• Trial begins for homosexual East Bay teacher charged with molesting 15

    From GLAAD Community News@21:1/5 to All on Wed Mar 8 22:25:43 2017
    XPost: sac.general, alt.homosexual, alt.politics.immigration
    XPost: talk.atheism

    MARTINEZ — Ron Guinto molested young boys inside tents, motel
    rooms and dorms, even inside his Richmond classroom while class
    was in session, a prosecutor told a jury Monday during opening
    statements in the former charter school teacher’s molestation
    trial.

    For more than a decade, Guinto would target almost exclusively
    11- to 12-year-old boys, often from Spanish-speaking families,
    who looked up to him as their instructor, online friend, church
    volunteer and Boy Scout leader, prosecutor Alison Chandler
    explained during opening statements in the molestation case that
    allegedly stretched from the East to South Bay to Yosemite and
    campsites across Northern California.

    Guinto, 34, has pleaded not guilty to 90 molestation counts
    involving 15 boys, including anal sex and oral copulation,
    dating back to the early 2000s when he was a San Jose State
    University college student.
    On Monday, Guinto, wearing a dark gray suit, sat silently taking
    notes. His family members sat behind him in court, his mother
    reading Bible prayers to herself. They declined to comment
    outside court.

    Guinto’s attorney Ernie Castillo told jurors his client was
    living a “gay teacher’s nightmare,” saying that “locker room-
    type behavior among guys” was being misconstrued as sexual
    abuse. Castillo said one boy’s complaint about how Guinto
    addressed him on Facebook launched a witch hunt that led to
    “false rumors, gossip.”

    Castillo shared for the first time publicly that Guinto had a
    handwritten addendum added to his contract with Making Waves
    allowing him to communicate with students on sensitive topics
    involving Camp Epic, an extracurricular leadership group he
    founded.

    “His career was turned upside down by administrators at Making
    Waves,” Castillo said. “Being a gay teacher was not easy.”

    The bulk of the alleged abuse occurred between 2010 and 2013,
    while Guinto worked for Making Waves Academy, a Richmond charter
    school.

    Eleven of his alleged victims were Making Waves students who
    attended Camp Epic, a “Boy Scouts troop hybrid,” which professed
    to teach children leadership skills and promised college
    scholarships to children who worked their way up the ranks,
    Chandler said.

    “Camp Epic was a front. A front so the defendant could gain
    access to young children to molest them,” Chandler told the
    jury. “They would hike into the middle of nowhere with no
    phones, no iPads, nowhere to phone a friend for help.”
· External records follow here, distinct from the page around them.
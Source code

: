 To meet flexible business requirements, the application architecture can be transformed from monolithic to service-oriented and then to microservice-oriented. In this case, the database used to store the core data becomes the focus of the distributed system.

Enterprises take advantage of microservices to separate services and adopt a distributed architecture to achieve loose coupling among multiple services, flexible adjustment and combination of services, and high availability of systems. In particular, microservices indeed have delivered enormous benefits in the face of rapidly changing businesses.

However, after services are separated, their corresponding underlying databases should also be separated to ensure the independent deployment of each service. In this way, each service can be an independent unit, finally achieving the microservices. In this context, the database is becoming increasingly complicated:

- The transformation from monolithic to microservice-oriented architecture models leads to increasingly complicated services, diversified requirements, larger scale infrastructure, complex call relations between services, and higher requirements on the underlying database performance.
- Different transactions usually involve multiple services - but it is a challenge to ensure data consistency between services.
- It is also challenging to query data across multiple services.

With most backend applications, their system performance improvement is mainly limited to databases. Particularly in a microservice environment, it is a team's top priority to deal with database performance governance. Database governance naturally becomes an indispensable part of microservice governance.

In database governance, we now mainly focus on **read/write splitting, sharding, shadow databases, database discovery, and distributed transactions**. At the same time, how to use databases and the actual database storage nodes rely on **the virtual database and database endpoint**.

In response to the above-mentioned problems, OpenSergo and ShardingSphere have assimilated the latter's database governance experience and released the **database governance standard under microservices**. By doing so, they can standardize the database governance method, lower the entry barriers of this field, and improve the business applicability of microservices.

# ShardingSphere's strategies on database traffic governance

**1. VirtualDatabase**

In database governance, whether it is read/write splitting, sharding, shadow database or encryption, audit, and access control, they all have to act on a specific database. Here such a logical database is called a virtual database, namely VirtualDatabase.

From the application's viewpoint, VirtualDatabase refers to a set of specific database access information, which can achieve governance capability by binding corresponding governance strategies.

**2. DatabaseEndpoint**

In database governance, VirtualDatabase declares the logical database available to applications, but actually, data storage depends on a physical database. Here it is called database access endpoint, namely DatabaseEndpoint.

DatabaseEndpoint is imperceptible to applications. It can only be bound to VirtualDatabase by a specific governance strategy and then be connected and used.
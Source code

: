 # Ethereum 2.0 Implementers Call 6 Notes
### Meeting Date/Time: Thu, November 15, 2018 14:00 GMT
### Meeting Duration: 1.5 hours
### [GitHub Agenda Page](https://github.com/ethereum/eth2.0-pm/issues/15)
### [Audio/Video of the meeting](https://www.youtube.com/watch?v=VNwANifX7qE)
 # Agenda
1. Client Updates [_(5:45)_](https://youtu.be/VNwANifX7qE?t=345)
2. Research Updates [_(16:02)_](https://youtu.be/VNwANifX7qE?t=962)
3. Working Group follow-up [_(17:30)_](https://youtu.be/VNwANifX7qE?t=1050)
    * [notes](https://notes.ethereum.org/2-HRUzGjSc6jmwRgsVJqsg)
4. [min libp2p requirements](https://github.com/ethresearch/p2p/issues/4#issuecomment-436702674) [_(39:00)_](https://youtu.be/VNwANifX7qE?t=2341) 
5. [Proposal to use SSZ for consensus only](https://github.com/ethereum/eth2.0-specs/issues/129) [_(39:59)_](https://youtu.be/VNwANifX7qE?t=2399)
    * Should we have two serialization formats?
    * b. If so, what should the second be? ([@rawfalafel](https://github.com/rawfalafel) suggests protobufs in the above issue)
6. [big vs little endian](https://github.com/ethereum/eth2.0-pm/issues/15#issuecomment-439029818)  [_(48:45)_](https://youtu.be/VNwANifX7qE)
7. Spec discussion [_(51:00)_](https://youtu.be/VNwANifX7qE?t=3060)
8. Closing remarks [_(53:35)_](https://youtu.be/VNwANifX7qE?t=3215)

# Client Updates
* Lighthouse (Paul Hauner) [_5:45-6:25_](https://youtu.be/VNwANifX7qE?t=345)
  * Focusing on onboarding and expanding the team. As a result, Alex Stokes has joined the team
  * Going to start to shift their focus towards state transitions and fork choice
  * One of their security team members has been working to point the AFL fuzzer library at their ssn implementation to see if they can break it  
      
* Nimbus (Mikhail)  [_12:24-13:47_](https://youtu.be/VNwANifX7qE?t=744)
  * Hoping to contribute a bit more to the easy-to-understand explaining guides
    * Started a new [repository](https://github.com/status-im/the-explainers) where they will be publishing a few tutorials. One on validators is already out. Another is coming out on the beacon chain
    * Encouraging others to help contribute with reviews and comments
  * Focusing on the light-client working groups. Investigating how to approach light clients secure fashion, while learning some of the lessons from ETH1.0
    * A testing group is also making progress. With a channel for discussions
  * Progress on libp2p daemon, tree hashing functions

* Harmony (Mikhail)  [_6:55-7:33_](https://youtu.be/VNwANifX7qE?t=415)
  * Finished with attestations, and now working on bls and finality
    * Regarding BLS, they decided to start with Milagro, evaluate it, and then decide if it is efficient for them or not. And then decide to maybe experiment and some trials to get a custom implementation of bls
    Guinto would choose which students would stay in his tent and
    encouraged everyone to share sleeping bags for warmth. Those who
    turned down his requests were left to sleep in the cold,
    Chandler said.

    “What happens at Camp Epic, stays at Camp Epic,” Chandler said
    Guinto would tell the children. And it did, up until 2013 when
    one boy told his mother about the abuse and Guinto was exposed.

    Chandler told the jury that Guinto was 20 when he allegedly
    molested his first 12-year-old victim in his San Jose State dorm
    room. Two of his South Bay victims were under his watch as their
    Boy Scouts volunteer, Chandler said. The organization eventually
    sanctioned him.

    Guinto portrayed himself as an ROTC mentor to the parents of one
    of his first victims, even creating a permission slip, Chandler
    told the jury. “That seedling grew to Camp Epic 10 years later,”
    she said.

    Now 27 years old, that victim was watching “American Idol” on TV
    with his family when a news teaser during a commercial break
    showed Guinto’s face following his 2013 arrest.

    “It rippled through his entire body and he told police,” she
    said.

    Castillo countered that Camp Epic was a legitimate leadership
    program for kids hatched as part of Guinto’s master’s thesis
    while attending Touro University in Vallejo.

    “Not only were kids enjoying going to Camp Epic, they would
    return over and over and over again,” Castillo said.

    The defense attorney showed jurors a copy of Guinto’s Making
    Waves employment contract with a handwritten addendum below his
    signature with an asterisk.

    “Will have communications with students outside (Making Waves
    Academy) through Camp Epic, outdoor youth leadership program,
    which may involve conversations with sensitive topics,” the
    contract wording states.

    Castillo said that gave permission for Guinto to communicate
    over social media with students, despite school rules forbidding
    it.

    “That single (parent Facebook) complaint had nothing to do with
    sexual allegations, and led Making Waves to assume false
    assumptions … and led them on a wild goose chase,” Castillo said.

    He indicated that Guinto, who is in custody, will take the
    witness stand during the trial, which is expected to last months.